September 4th now seems like a dress rehearsal for the main event on February 22.  With the first quake I didn't lose power and only lost water for a couple of days.  There was damage to the house with the foundations being the major problem, but it all seemed so fixable then.  My family did all end up here in the early hours of morning, but were able to return to their homes that day.  Some didn't have power or water for a few days, but coped well. The shake itself was scary, but didn't compare to the one we felt in February.  I remember the curiousity about the damage in our area and going for a long walk the following day to have a look.  There were many aftershocks and I do remember feeling as if I was on a boat that was constantly moving.  It was a few days before we could return to work, but not weeks.  My workplace moved, but not as a result of the quake.  We had been about to move anyway.  Careful planning had been done to organise a move over a 2 week period, but problems with our landlord resulted in move that took about 17 hours.  The silver lining - our new workplace meant our feet were firmly on the ground.

The months that followed were not too disruptive to our lives and as we moved into summer life pretty much returned to normal.  Then came the main event in February.  We were all prepared for another large aftershock and all had become experts in the magnitude and depths of the aftershocks.  What we didn't anticipate was how close to the city February's quake would be.  In our heads we were all thinking it would occur along the original Greendale Fault.  Big mistake.

Personally I coped well after September, but February was a different story.  Suddenly I was the one needing support and that was hard, especially when it didn't seem to be there.  My team leader was in  a hurry to get us back to work, but I was in no hurry to go back.  I wanted my family around me where I could keep an eye on them.  The power came on within a few days, but water was another story.  Luckily we had been prepared for both events by having a disaster kit.  By February this kit was improved as my clever sister made sure we all received extra items as Christmas gifts.  Late January I had refreshed our water supplies, so we had a good supply to get us through the days before the water tanks were dispersed around the badly affected suburbs.
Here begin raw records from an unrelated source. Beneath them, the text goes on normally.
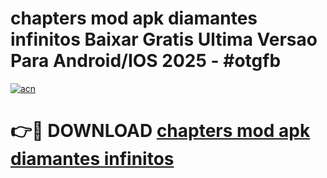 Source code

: # chapters mod apk diamantes infinitos Baixar Gratis Ultima Versao Para Android/IOS 2025 - #otgfb

[![acn](https://github.com/user-attachments/assets/0f9c940e-d8b0-45ae-aac7-cd30a18b3e1c)](https://app.mediaupload.pro/?title=chapters_mod_apk_diamantes_infinitos&ref=19F)

# 👉🔴 DOWNLOAD [chapters mod apk diamantes infinitos](https://app.mediaupload.pro/?title=chapters_mod_apk_diamantes_infinitos&ref=19F)
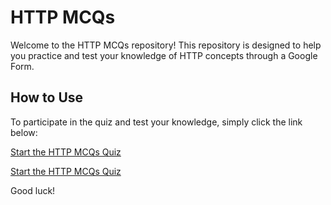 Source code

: # HTTP MCQs

Welcome to the HTTP MCQs repository! This repository is designed to help you practice and test your knowledge of HTTP concepts through a Google Form.

## How to Use

To participate in the quiz and test your knowledge, simply click the link below:

<a href="https://docs.google.com/forms/d/e/1FAIpQLSeXMO3SI3izw15c_dCDCf1WiuOqtTJJxNx2NQrM56Cqos6fhw/viewform?usp=header" target="_blank">Start the HTTP MCQs Quiz</a>

[Start the HTTP MCQs Quiz](https://docs.google.com/forms/d/e/1FAIpQLSeXMO3SI3izw15c_dCDCf1WiuOqtTJJxNx2NQrM56Cqos6fhw/viewform?usp=header)

Good luck!
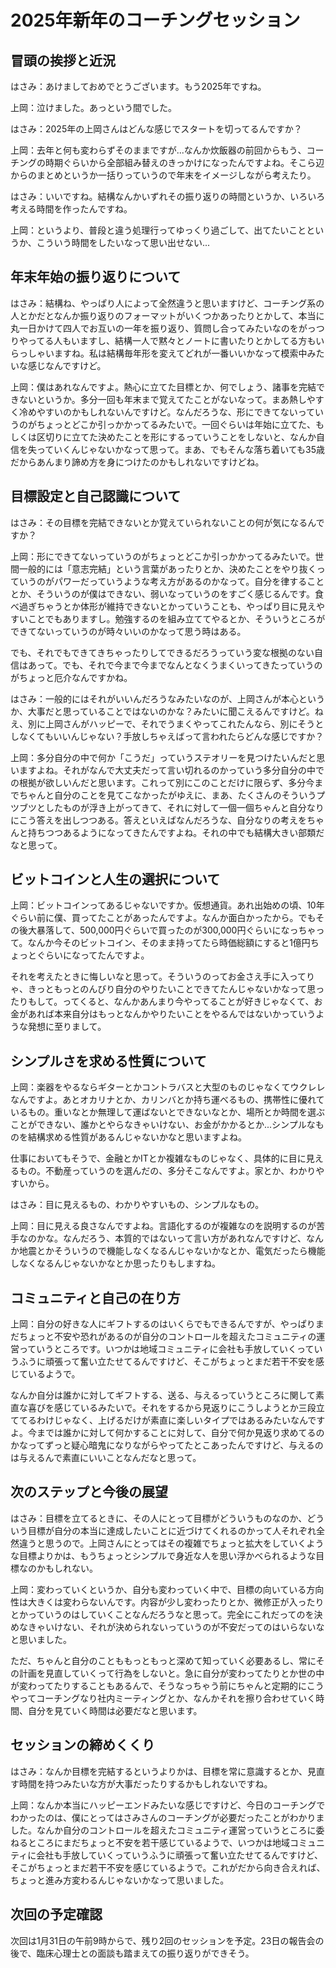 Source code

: 
# 2025年新年のコーチングセッション

## 冒頭の挨拶と近況

はさみ：あけましておめでとうございます。もう2025年ですね。

上岡：泣けました。あっという間でした。

はさみ：2025年の上岡さんはどんな感じでスタートを切ってるんですか？

上岡：去年と何も変わらずそのままですが...なんか炊飯器の前回からもう、コーチングの時期ぐらいから全部組み替えのきっかけになったんですよね。そこら辺からのまとめというか一括りっていうので年末をイメージしながら考えたり。

はさみ：いいですね。結構なんかいずれその振り返りの時間というか、いろいろ考える時間を作ったんですね。

上岡：というより、普段と違う処理行ってゆっくり過ごして、出てたいことというか、こういう時間をしたいなって思い出せない...

## 年末年始の振り返りについて

はさみ：結構ね、やっぱり人によって全然違うと思いますけど、コーチング系の人とかだとなんか振り返りのフォーマットがいくつかあったりとかして、本当に丸一日かけて四人でお互いの一年を振り返り、質問し合ってみたいなのをがっつりやってる人もいますし、結構一人で黙々とノートに書いたりとかしてる方もいらっしゃいますね。私は結構毎年形を変えてどれが一番いいかなって模索中みたいな感じなんですけど。

上岡：僕はあれなんですよ。熱心に立てた目標とか、何でしょう、諸事を完結できないというか。多分一回も年末まで覚えてたことがないなって。まあ熱しやすく冷めやすいのかもしれないんですけど。なんだろうな、形にできてないっていうのがちょっとどこか引っかかってるみたいで。一回ぐらいは年始に立てた、もしくは区切りに立てた決めたことを形にするっていうことをしないと、なんか自信を失っていくんじゃないかなって思って。まあ、でもそんな落ち着いても35歳だからあんまり諦め方を身につけたのかもしれないですけどね。



## 目標設定と自己認識について

はさみ：その目標を完結できないとか覚えていられないことの何が気になるんですか？

上岡：形にできてないっていうのがちょっとどこか引っかかってるみたいで。世間一般的には「意志完結」という言葉があったりとか、決めたことをやり抜くっていうのがパワーだっていうような考え方があるのかなって。自分を律することとか、そういうのが僕はできない、弱いなっていうのをすごく感じるんです。食べ過ぎちゃうとか体形が維持できないとかっていうことも、やっぱり目に見えやすいことでもありますし。勉強するのを組み立ててやるとか、そういうところができてないっていうのが時々いいのかなって思う時はある。

でも、それでもできてきちゃったりしてできるだろうっていう変な根拠のない自信はあって。でも、それで今まで今までなんとなくうまくいってきたっていうのがちょっと厄介なんですかね。

はさみ：一般的にはそれがいいんだろうなみたいなのが、上岡さんが本心というか、大事だと思っていることではないのかな？みたいに聞こえるんですけど。ねえ、別に上岡さんがハッピーで、それでうまくやってこれたんなら、別にそうとしなくてもいいんじゃない？手放しちゃえばって言われたらどんな感じですか？

上岡：多分自分の中で何か「こうだ」っていうステオリーを見つけたいんだと思いますよね。それがなんで大丈夫だって言い切れるのかっていう多分自分の中での根拠が欲しいんだと思います。これって別にこのことだけに限らず、多分今までちゃんと自分のことを見てこなかったがゆえに、まあ、たくさんのそういうプツブツとしたものが浮き上がってきて、それに対して一個一個ちゃんと自分なりにこう答えを出しつつある。答えといえばなんだろうな、自分なりの考えをちゃんと持ちつつあるようになってきたんですよね。それの中でも結構大きい部類だなと思って。

## ビットコインと人生の選択について

上岡：ビットコインってあるじゃないですか。仮想通貨。あれ出始めの頃、10年ぐらい前に僕、買ってたことがあったんですよ。なんか面白かったから。でもその後大暴落して、500,000円ぐらいで買ったのが300,000円ぐらいになっちゃって。なんか今そのビットコイン、そのまま持ってたら時価総額にすると1億円ちょっとぐらいになってたんですよ。

それを考えたときに悔しいなと思って。そういうのってお金さえ手に入ってりゃ、きっともっとのんびり自分のやりたいことできてたんじゃないかなって思ったりもして。ってくると、なんかあんまり今やってることが好きじゃなくて、お金があれば本来自分はもっとなんかやりたいことをやるんではないかっていうような発想に至りまして。

## シンプルさを求める性質について

上岡：楽器をやるならギターとかコントラバスと大型のものじゃなくてウクレレなんですよ。あとオカリナとか、カリンバとか持ち運べるもの、携帯性に優れているもの。重いなとか無理して運ばないとできないなとか、場所とか時間を選ぶことができない、誰かとやらなきゃいけない、お金がかかるとか...シンプルなものを結構求める性質があるんじゃないかなと思いますよね。

仕事においてもそうで、金融とかITとか複雑なものじゃなく、具体的に目に見えるもの。不動産っていうのを選んだの、多分そこなんですよ。家とか、わかりやすいから。

はさみ：目に見えるもの、わかりやすいもの、シンプルなもの。

上岡：目に見える良さなんですよね。言語化するのが複雑なのを説明するのが苦手なのかな。なんだろう、本質的ではないって言い方があれなんですけど、なんか地震とかそういうので機能しなくなるんじゃないかなとか、電気だったら機能しなくなるんじゃないかなとか思ったりもしますね。

## コミュニティと自己の在り方

上岡：自分の好きな人にギフトするのはいくらでもできるんですが、やっぱりまだちょっと不安や恐れがあるのが自分のコントロールを超えたコミュニティの運営っていうところです。いつかは地域コミュニティに会社も手放していくっていうふうに頑張って奮い立たせてるんですけど、そこがちょっとまだ若干不安を感じているようで。

なんか自分は誰かに対してギフトする、送る、与えるっていうところに関して素直な喜びを感じているみたいで。それをするから見返りにこうしようとか三段立ててるわけじゃなく、上げるだけが素直に楽しいタイプではあるみたいなんですよ。今までは誰かに対して何かすることに対して、自分で何か見返り求めてるのかなってずっと疑心暗鬼になりながらやってたとこあったんですけど、与えるのは与えるんで素直にいいことなんだなと思って。

## 次のステップと今後の展望

はさみ：目標を立てるときに、その人にとって目標がどういうものなのか、どういう目標が自分の本当に達成したいことに近づけてくれるのかって人それぞれ全然違うと思うので。上岡さんにとってはその複雑でちょっと拡大をしていくような目標よりかは、もうちょっとシンプルで身近な人を思い浮かべられるような目標なのかもしれない。

上岡：変わっていくというか、自分も変わっていく中で、目標の向いている方向性は大きくは変わらないんです。内容が少し変わったりとか、微修正が入ったりとかっていうのはしていくことなんだろうなと思って。完全にこれだってのを決めなきゃいけない、それが決められないっていうのが不安だってのはいらないなと思いました。

ただ、ちゃんと自分のことももっともっと深めて知っていく必要あるし、常にその計画を見直していくって行為をしないと。急に自分が変わってたりとか世の中が変わってたりすることもあるんで、そうなっちゃう前にちゃんと定期的にこうやってコーチングなり社内ミーティングとか、なんかそれを擦り合わせていく時間、自分を見ていく時間は必要だなと思います。

## セッションの締めくくり

はさみ：なんか目標を完結するというよりかは、目標を常に意識するとか、見直す時間を持つみたいな方が大事だったりするかもしれないですね。

上岡：なんか本当にハッピーエンドみたいな感じですけど、今日のコーチングでわかったのは、僕にとってはさみさんのコーチングが必要だったことがわかりました。なんか自分のコントロールを超えたコミュニティ運営っていうところに委ねるところにまだちょっと不安を若干感じているようで、いつかは地域コミュニティに会社も手放していくっていうふうに頑張って奮い立たせてるんですけど、そこがちょっとまだ若干不安を感じているようで。これがだから向き合えれば、ちょっと進み方変わるんじゃないかなって思いました。

## 次回の予定確認

次回は1月31日の午前9時からで、残り2回のセッションを予定。23日の報告会の後で、臨床心理士との面談も踏まえての振り返りができそう。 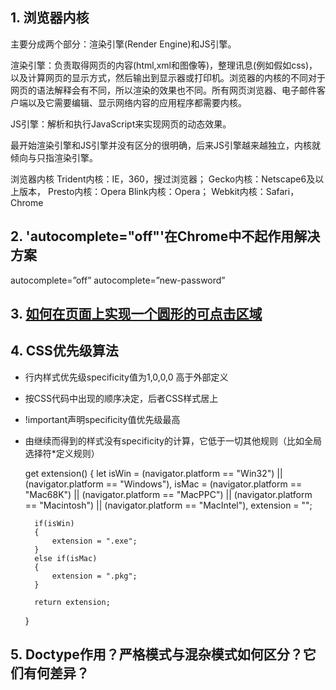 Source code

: ## 1. 浏览器内核

主要分成两个部分：渲染引擎(Render Engine)和JS引擎。

渲染引擎：负责取得网页的内容(html,xml和图像等)，整理讯息(例如假如css)，以及计算网页的显示方式，然后输出到显示器或打印机。浏览器的内核的不同对于网页的语法解释会有不同，所以渲染的效果也不同。所有网页浏览器、电子邮件客户端以及它需要编辑、显示网络内容的应用程序都需要内核。

JS引擎：解析和执行JavaScript来实现网页的动态效果。

最开始渲染引擎和JS引擎并没有区分的很明确，后来JS引擎越来越独立，内核就倾向与只指渲染引擎。

浏览器内核
Trident内核：IE，360，搜过浏览器；
Gecko内核：Netscape6及以上版本，
Presto内核：Opera
Blink内核：Opera；
Webkit内核：Safari，Chrome

## 2. 'autocomplete="off"'在Chrome中不起作用解决方案
autocomplete=”off” 
autocomplete=”new-password”

## 3. [如何在页面上实现一个圆形的可点击区域](https://www.cnblogs.com/guorange/p/7155164.html)

## 4. CSS优先级算法
* 行内样式优先级specificity值为1,0,0,0 高于外部定义
  
* 按CSS代码中出现的顺序决定，后者CSS样式居上

* !important声明specificity值优先级最高

* 由继续而得到的样式没有specificity的计算，它低于一切其他规则（比如全局选择符*定义规则）

	get extension()
	{
		let isWin = (navigator.platform == "Win32") || (navigator.platform == "Windows"),
			isMac = (navigator.platform == "Mac68K") || (navigator.platform == "MacPPC") || (navigator.platform == "Macintosh") || (navigator.platform == "MacIntel"),
			extension = "";
		
		if(isWin)
		{
			extension = ".exe";
		}
		else if(isMac)
		{
			extension = ".pkg";
		}
		
		return extension;
	}

## 5. Doctype作用？严格模式与混杂模式如何区分？它们有何差异？ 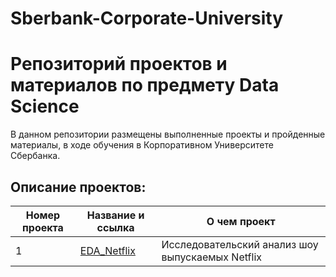 # Sberbank-Corporate-University

# Репозиторий проектов и материалов по предмету Data Science



В данном репозитории размещены выполненные проекты и пройденные материалы, в ходе обучения в Корпоративном Университете Сбербанка.

## Описание проектов:
| Номер проекта | Название и ссылка | О чем проект                                                     |
|---------------|-------------------|------------------------------------------------------------------|
|1              |[EDA_Netflix](https://github.com/AlexeyK12/Data_scientist-Sberuniversity/blob/main/1_Проект_EDA_Netflix/1_EDA_Netflix.ipynb)|Исследовательский анализ шоу выпускаемых Netflix|
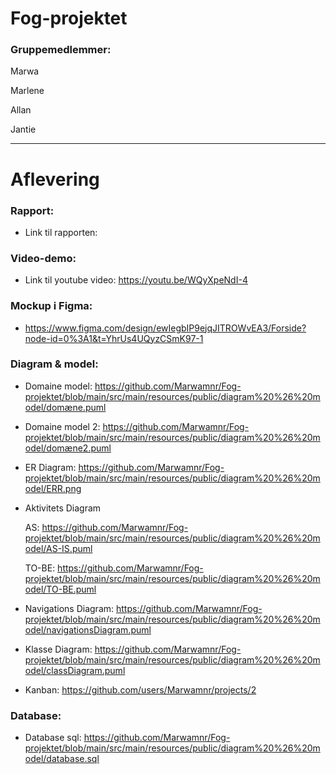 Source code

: # Fog-projektet

### Gruppemedlemmer: 

Marwa 

Marlene

Allan

Jantie

-------

# Aflevering 

### Rapport: 
* Link til rapporten: 

### Video-demo: 
* Link til youtube video: https://youtu.be/WQyXpeNdI-4 

### Mockup i Figma: 

* https://www.figma.com/design/ewIegbIP9ejqJITROWvEA3/Forside?node-id=0%3A1&t=YhrUs4UQyzCSmK97-1 


### Diagram & model:

* Domaine model: https://github.com/Marwamnr/Fog-projektet/blob/main/src/main/resources/public/diagram%20%26%20model/domæne.puml
  
* Domaine model 2: https://github.com/Marwamnr/Fog-projektet/blob/main/src/main/resources/public/diagram%20%26%20model/domæne2.puml

* ER Diagram: https://github.com/Marwamnr/Fog-projektet/blob/main/src/main/resources/public/diagram%20%26%20model/ERR.png
  
* Aktivitets Diagram

  AS: https://github.com/Marwamnr/Fog-projektet/blob/main/src/main/resources/public/diagram%20%26%20model/AS-IS.puml

  TO-BE: https://github.com/Marwamnr/Fog-projektet/blob/main/src/main/resources/public/diagram%20%26%20model/TO-BE.puml
  
* Navigations Diagram: https://github.com/Marwamnr/Fog-projektet/blob/main/src/main/resources/public/diagram%20%26%20model/navigationsDiagram.puml
  
* Klasse Diagram: https://github.com/Marwamnr/Fog-projektet/blob/main/src/main/resources/public/diagram%20%26%20model/classDiagram.puml

* Kanban: https://github.com/users/Marwamnr/projects/2 
  

### Database: 
* Database sql: https://github.com/Marwamnr/Fog-projektet/blob/main/src/main/resources/public/diagram%20%26%20model/database.sql

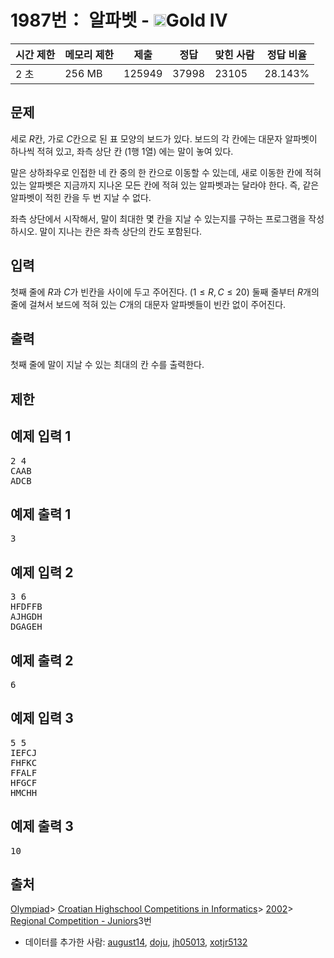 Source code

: # 1987번： 알파벳 - <img src="https://static.solved.ac/tier_small/12.svg" style="height:20px" />Gold IV


| 시간 제한 | 메모리 제한 | 제출 | 정답 | 맞힌 사람 | 정답 비율 |
| --- | --- | --- | --- | --- | --- |
| 2 초 | 256 MB | 125949 | 37998 | 23105 | 28.143% |


## 문제


세로 $R$칸, 가로 $C$칸으로 된 표 모양의 보드가 있다. 보드의 각 칸에는 대문자 알파벳이 하나씩 적혀 있고, 좌측 상단 칸 ($1$행 $1$열) 에는 말이 놓여 있다.

말은 상하좌우로 인접한 네 칸 중의 한 칸으로 이동할 수 있는데, 새로 이동한 칸에 적혀 있는 알파벳은 지금까지 지나온 모든 칸에 적혀 있는 알파벳과는 달라야 한다. 즉, 같은 알파벳이 적힌 칸을 두 번 지날 수 없다.

좌측 상단에서 시작해서, 말이 최대한 몇 칸을 지날 수 있는지를 구하는 프로그램을 작성하시오. 말이 지나는 칸은 좌측 상단의 칸도 포함된다.




## 입력


첫째 줄에 $R$과 $C$가 빈칸을 사이에 두고 주어진다. ($1 ≤ R,C ≤ 20$) 둘째 줄부터 $R$개의 줄에 걸쳐서 보드에 적혀 있는 $C$개의 대문자 알파벳들이 빈칸 없이 주어진다.




## 출력


첫째 줄에 말이 지날 수 있는 최대의 칸 수를 출력한다.




## 제한




## 예제 입력 1


<pre>2 4
CAAB
ADCB
</pre>


## 예제 출력 1


<pre>3
</pre>




## 예제 입력 2


<pre>3 6
HFDFFB
AJHGDH
DGAGEH
</pre>


## 예제 출력 2


<pre>6
</pre>




## 예제 입력 3


<pre>5 5
IEFCJ
FHFKC
FFALF
HFGCF
HMCHH
</pre>


## 예제 출력 3


<pre>10
</pre>






## 출처


[Olympiad](/category/2)> [Croatian Highschool Competitions in Informatics](/category/25)> [2002](/category/53)> [Regional Competition - Juniors](/category/detail/310)3번
- 데이터를 추가한 사람: [august14](/user/august14), [doju](/user/doju), [jh05013](/user/jh05013), [xotjr5132](/user/xotjr5132)




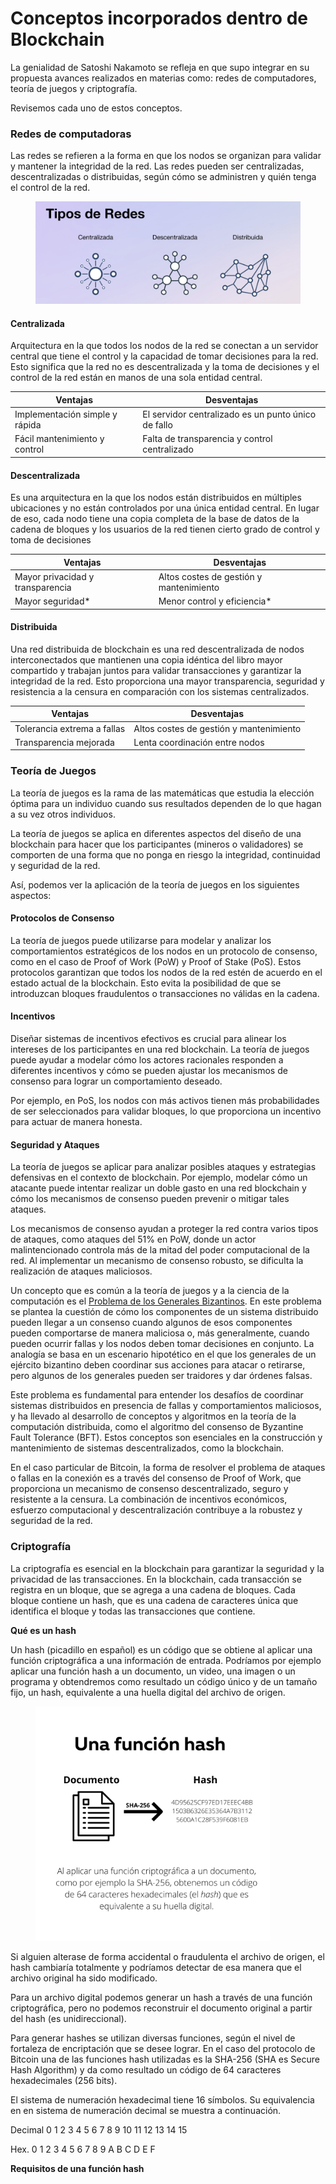 # Conceptos incorporados dentro de Blockchain

La genialidad de Satoshi Nakamoto se refleja en que supo integrar en su propuesta avances realizados en materias como: redes de computadores, teoría de juegos y criptografía.

Revisemos cada uno de estos conceptos.

### Redes de computadoras

Las redes se refieren a la forma en que los nodos se organizan para validar y mantener la integridad de la red. Las redes pueden ser centralizadas, descentralizadas o distribuidas, según cómo se administren y quién tenga el control de la red.

<figure><img src="../../.gitbook/assets/EDP_mod1_1.png" alt=""><figcaption></figcaption></figure>

#### Centralizada

Arquitectura en la que todos los nodos de la red se conectan a un servidor central que tiene el control y la capacidad de tomar decisiones para la red. Esto significa que la red no es descentralizada y la toma de decisiones y el control de la red están en manos de una sola entidad central.

| Ventajas                       | Desventajas                                         |
| ------------------------------ | --------------------------------------------------- |
| Implementación simple y rápida | El servidor centralizado es un punto único de fallo |
| Fácil mantenimiento y control  | Falta de transparencia y control centralizado       |

#### Descentralizada

Es una arquitectura en la que los nodos están distribuidos en múltiples ubicaciones y no están controlados por una única entidad central. En lugar de eso, cada nodo tiene una copia completa de la base de datos de la cadena de bloques y los usuarios de la red tienen cierto grado de control y toma de decisiones

| Ventajas                         | Desventajas                             |
| -------------------------------- | --------------------------------------- |
| Mayor privacidad y transparencia | Altos costes de gestión y mantenimiento |
| Mayor seguridad\*                | Menor control y eficiencia\*            |

#### Distribuida

Una red distribuida de blockchain es una red descentralizada de nodos interconectados que mantienen una copia idéntica del libro mayor compartido y trabajan juntos para validar transacciones y garantizar la integridad de la red. Esto proporciona una mayor transparencia, seguridad y resistencia a la censura en comparación con los sistemas centralizados.

| Ventajas                    | Desventajas                             |
| --------------------------- | --------------------------------------- |
| Tolerancia extrema a fallas | Altos costes de gestión y mantenimiento |
| Transparencia mejorada      | Lenta coordinación entre nodos          |

### Teoría de Juegos

La teoría de juegos es la rama de las matemáticas que estudia la elección óptima para un individuo cuando sus resultados dependen de lo que hagan a su vez otros individuos.

La teoría de juegos se aplica en diferentes aspectos del diseño de una blockchain para hacer que los participantes (mineros o validadores) se comporten de una forma que no ponga en riesgo la integridad, continuidad y seguridad de la red.

Así, podemos ver la aplicación de la teoría de juegos en los siguientes aspectos:

#### Protocolos de Consenso

La teoría de juegos puede utilizarse para modelar y analizar los comportamientos estratégicos de los nodos en un protocolo de consenso, como en el caso de Proof of Work (PoW) y Proof of Stake (PoS). Estos protocolos garantizan que todos los nodos de la red estén de acuerdo en el estado actual de la blockchain. Esto evita la posibilidad de que se introduzcan bloques fraudulentos o transacciones no válidas en la cadena.

#### Incentivos

Diseñar sistemas de incentivos efectivos es crucial para alinear los intereses de los participantes en una red blockchain. La teoría de juegos puede ayudar a modelar cómo los actores racionales responden a diferentes incentivos y cómo se pueden ajustar los mecanismos de consenso para lograr un comportamiento deseado.

Por ejemplo, en PoS, los nodos con más activos tienen más probabilidades de ser seleccionados para validar bloques, lo que proporciona un incentivo para actuar de manera honesta.

#### Seguridad y Ataques

La teoría de juegos se aplicar para analizar posibles ataques y estrategias defensivas en el contexto de blockchain. Por ejemplo, modelar cómo un atacante puede intentar realizar un doble gasto en una red blockchain y cómo los mecanismos de consenso pueden prevenir o mitigar tales ataques.

Los mecanismos de consenso ayudan a proteger la red contra varios tipos de ataques, como ataques del 51% en PoW, donde un actor malintencionado controla más de la mitad del poder computacional de la red. Al implementar un mecanismo de consenso robusto, se dificulta la realización de ataques maliciosos.

Un concepto que es común a la teoría de juegos y a la ciencia de la computación es el [Problema de los Generales Bizantinos](https://www.microsoft.com/en-us/research/uploads/prod/2016/12/The-Byzantine-Generals-Problem.pdf). En este problema se plantea la cuestión de cómo los componentes de un sistema distribuido pueden llegar a un consenso cuando algunos de esos componentes pueden comportarse de manera maliciosa o, más generalmente, cuando pueden ocurrir fallas y los nodos deben tomar decisiones en conjunto. La analogía se basa en un escenario hipotético en el que los generales de un ejército bizantino deben coordinar sus acciones para atacar o retirarse, pero algunos de los generales pueden ser traidores y dar órdenes falsas.

Este problema es fundamental para entender los desafíos de coordinar sistemas distribuidos en presencia de fallas y comportamientos maliciosos, y ha llevado al desarrollo de conceptos y algoritmos en la teoría de la computación distribuida, como el algoritmo del consenso de Byzantine Fault Tolerance (BFT). Estos conceptos son esenciales en la construcción y mantenimiento de sistemas descentralizados, como la blockchain.

En el caso particular de Bitcoin, la forma de resolver el problema de ataques o fallas en la conexión es a través del consenso de Proof of Work, que proporciona un mecanismo de consenso descentralizado, seguro y resistente a la censura. La combinación de incentivos económicos, esfuerzo computacional y descentralización contribuye a la robustez y seguridad de la red.

### Criptografía

La criptografía es esencial en la blockchain para garantizar la seguridad y la privacidad de las transacciones. En la blockchain, cada transacción se registra en un bloque, que se agrega a una cadena de bloques. Cada bloque contiene un hash, que es una cadena de caracteres única que identifica el bloque y todas las transacciones que contiene.

**Qué es un hash**

Un hash (picadillo en español) es un código que se obtiene al aplicar una función criptográfica a una información de entrada. Podríamos por ejemplo aplicar una función hash a un documento, un video, una imagen o un programa y obtendremos como resultado un código único y de un tamaño fijo, un hash, equivalente a una huella digital del archivo de origen.

<div align="left" data-full-width="true">

<figure><img src="../../.gitbook/assets/EDP_mod1_2.png" alt="" width="375"><figcaption></figcaption></figure>

</div>

Si alguien alterase de forma accidental o fraudulenta el archivo de origen, el hash cambiaría totalmente y podríamos detectar de esa manera que el archivo original ha sido modificado.

Para un archivo digital podemos generar un hash a través de una función criptográfica, pero no podemos reconstruir el documento original a partir del hash (es unidireccional).

Para generar hashes se utilizan diversas funciones, según el nivel de fortaleza de encriptación que se desee lograr. En el caso del protocolo de Bitcoin una de las funciones hash utilizadas es la SHA-256 (SHA es Secure Hash Algorithm) y da como resultado un código de 64 caracteres hexadecimales (256 bits).

El sistema de numeración hexadecimal tiene 16 símbolos. Su equivalencia en en sistema de numeración decimal se muestra a continuación.

Decimal 0 1 2 3 4 5 6 7 8 9 10 11 12 13 14 15&#x20;

Hex. 0 1 2 3 4 5 6 7 8 9 A B C D E F

**Requisitos de una función hash**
A long drop was dug down the back of our property and showering became a thing of the past.  Water had to be boiled and hand washing clothes was suddenly back in.  Eventually we got our water back on after a couple of weeks, but then it was turned off while we waited for emergency repairs to our cylinder and mains.  My first shower came courtesy of my daughter and I thought I had died and gone to heaven.  Eventually we stopped sleeping, fully dressed,  on our mattress in the lounge and moved back to our bedroom, but not alone.  Our daughter came with us.

The house has severe structural damage and the foundations have blown, particularly in the front of the house.  A wall in my daughter's room has been braced to keep it in place, but we do not use those rooms at the front of the house anymore. 

Thinking about February 22nd is hard and I tend to become emotional when talking about it.  People died that day.  I thought I was going to die.  I am lucky.  I still have my family.  We are all shattered in some way, but we are alive.  My youngest sister and her husband were made redundant as a result of the quake, but they are alive.  My twin sister and her husband have lost their business (landlords need to make sure they are fully covered), but they are alive.  My husband now works in Kaiapoi, but he is alive.  My eldest daughter is now unemployed, but she is alive.  My youngest daughter now has to catch 3 buses to get to her job in Heathcote, but she is alive.  My mother had to live with one of my sisters for nearly 3 months, but she is alive.  Yes, I am lucky.

Life is not normal anymore, but a new normal is developing.  I don't much like it, but I have no choice and need to come to terms with it.  My broken house lies in a broken city and it makes me very sad.  I hurt.  I hurt for the life I once had, I hurt for the people that no longer have their homes, I hurt for the families that lost loved ones, I hurt for my city which was once so beautiful.  I hurt so much for this city of mine and wish I could turn back time for everyone.